*Your task*. Both ends included, restate word for word the lines from the first line of the listing through the line containing "RTColorPicker is a". Leave the pictures out.

*Data under study*.
□ □ □
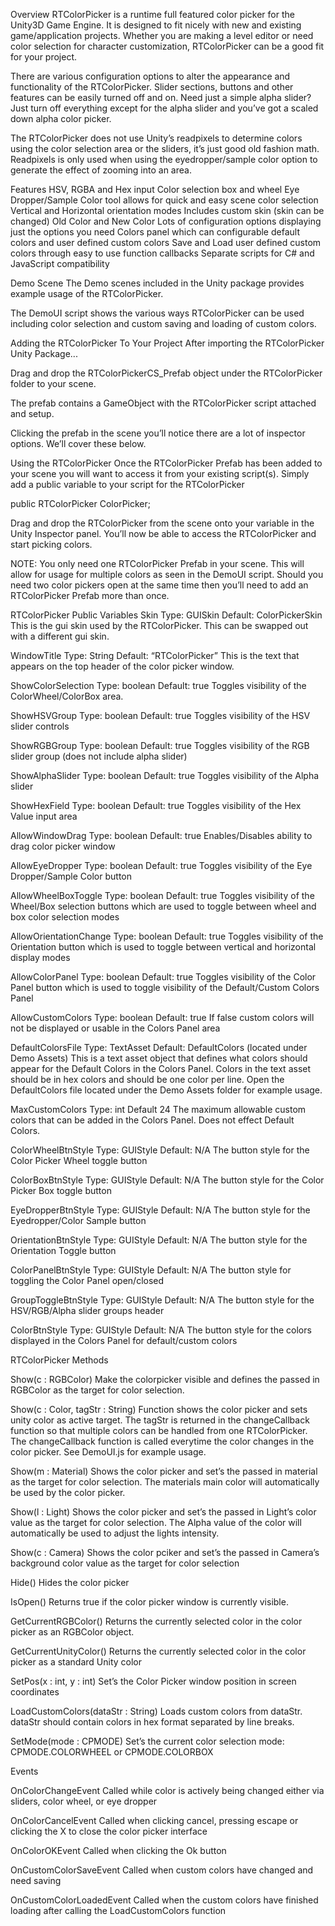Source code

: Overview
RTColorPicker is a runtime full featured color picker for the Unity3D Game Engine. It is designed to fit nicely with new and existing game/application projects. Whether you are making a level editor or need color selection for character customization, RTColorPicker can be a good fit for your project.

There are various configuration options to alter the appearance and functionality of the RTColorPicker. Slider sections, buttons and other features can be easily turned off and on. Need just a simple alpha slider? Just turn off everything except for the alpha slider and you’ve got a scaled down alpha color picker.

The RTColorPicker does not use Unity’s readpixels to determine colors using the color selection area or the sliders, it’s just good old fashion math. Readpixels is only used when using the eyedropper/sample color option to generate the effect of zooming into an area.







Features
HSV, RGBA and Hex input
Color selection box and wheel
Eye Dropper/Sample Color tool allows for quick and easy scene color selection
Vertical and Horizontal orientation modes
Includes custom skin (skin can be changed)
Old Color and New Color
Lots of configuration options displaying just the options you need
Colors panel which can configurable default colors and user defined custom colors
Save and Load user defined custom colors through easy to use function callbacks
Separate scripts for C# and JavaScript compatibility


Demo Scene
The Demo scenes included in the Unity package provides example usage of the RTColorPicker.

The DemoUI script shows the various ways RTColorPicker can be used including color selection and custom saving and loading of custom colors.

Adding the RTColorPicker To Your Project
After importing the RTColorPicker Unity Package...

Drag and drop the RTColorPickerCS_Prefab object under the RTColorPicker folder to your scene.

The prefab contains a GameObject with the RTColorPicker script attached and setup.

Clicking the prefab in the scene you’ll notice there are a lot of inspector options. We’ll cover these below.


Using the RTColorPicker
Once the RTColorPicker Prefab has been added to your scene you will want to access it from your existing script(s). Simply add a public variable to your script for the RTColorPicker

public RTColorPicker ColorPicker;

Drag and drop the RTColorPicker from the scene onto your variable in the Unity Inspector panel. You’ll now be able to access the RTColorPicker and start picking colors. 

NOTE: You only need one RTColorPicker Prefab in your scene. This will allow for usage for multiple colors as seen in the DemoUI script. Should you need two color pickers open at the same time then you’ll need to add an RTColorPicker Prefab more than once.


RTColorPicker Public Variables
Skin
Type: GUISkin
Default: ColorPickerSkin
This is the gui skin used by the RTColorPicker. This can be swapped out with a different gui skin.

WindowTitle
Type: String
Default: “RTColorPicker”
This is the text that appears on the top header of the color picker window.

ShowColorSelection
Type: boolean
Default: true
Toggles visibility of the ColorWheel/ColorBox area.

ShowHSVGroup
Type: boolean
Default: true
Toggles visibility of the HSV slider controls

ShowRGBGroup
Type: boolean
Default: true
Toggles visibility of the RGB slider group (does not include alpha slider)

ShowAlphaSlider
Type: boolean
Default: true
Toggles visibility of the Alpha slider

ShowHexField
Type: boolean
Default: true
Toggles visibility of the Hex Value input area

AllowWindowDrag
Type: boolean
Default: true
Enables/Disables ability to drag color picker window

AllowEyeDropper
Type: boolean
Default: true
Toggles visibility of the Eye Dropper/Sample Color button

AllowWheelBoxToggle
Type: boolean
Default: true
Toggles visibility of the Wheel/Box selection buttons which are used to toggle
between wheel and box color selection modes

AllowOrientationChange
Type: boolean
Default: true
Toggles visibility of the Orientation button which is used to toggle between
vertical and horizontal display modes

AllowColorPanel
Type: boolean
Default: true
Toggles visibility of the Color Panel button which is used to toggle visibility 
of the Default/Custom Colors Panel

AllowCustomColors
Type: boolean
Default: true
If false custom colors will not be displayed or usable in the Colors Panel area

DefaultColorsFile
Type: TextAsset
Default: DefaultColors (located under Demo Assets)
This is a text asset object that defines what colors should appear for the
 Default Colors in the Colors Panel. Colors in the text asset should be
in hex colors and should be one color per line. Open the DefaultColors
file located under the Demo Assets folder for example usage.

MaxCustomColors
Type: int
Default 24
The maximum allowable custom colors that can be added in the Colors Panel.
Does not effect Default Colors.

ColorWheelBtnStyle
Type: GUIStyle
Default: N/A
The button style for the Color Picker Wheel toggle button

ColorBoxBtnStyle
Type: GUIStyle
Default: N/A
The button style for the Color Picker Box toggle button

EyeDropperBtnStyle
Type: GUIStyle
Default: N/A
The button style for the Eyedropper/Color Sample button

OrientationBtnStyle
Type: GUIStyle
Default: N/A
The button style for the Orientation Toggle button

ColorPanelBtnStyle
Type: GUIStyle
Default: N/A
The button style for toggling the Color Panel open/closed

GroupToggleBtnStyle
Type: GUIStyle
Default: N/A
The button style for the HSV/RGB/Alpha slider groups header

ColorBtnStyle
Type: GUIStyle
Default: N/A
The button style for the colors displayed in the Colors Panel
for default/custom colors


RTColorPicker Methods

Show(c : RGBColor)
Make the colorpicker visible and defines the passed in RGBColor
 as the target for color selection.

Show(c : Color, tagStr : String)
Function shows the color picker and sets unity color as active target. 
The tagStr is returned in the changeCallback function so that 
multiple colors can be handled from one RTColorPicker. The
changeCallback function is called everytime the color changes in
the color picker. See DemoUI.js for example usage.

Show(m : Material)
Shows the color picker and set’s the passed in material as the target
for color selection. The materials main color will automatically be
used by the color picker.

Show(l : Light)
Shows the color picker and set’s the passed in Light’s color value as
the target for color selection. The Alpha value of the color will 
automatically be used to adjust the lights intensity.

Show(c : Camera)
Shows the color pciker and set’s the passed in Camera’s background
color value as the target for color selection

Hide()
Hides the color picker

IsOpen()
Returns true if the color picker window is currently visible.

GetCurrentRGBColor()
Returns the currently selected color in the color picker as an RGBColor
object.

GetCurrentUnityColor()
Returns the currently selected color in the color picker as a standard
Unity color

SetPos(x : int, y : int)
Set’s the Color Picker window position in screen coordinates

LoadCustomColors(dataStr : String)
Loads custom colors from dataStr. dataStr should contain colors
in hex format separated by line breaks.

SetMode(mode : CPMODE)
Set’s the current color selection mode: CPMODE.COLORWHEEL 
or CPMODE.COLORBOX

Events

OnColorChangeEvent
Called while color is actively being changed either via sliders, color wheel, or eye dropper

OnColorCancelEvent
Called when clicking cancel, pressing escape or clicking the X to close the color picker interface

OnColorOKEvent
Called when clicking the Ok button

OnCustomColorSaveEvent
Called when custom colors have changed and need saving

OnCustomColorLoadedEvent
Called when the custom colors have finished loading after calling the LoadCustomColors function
□ □ □
*Exercise answer*.
Source code

: Overview
RTColorPicker is a runtime full featured color picker for the Unity3D Game Engine. It is designed to fit nicely with new and existing game/application projects. Whether you are making a level editor or need color selection for character customization, RTColorPicker can be a good fit for your project.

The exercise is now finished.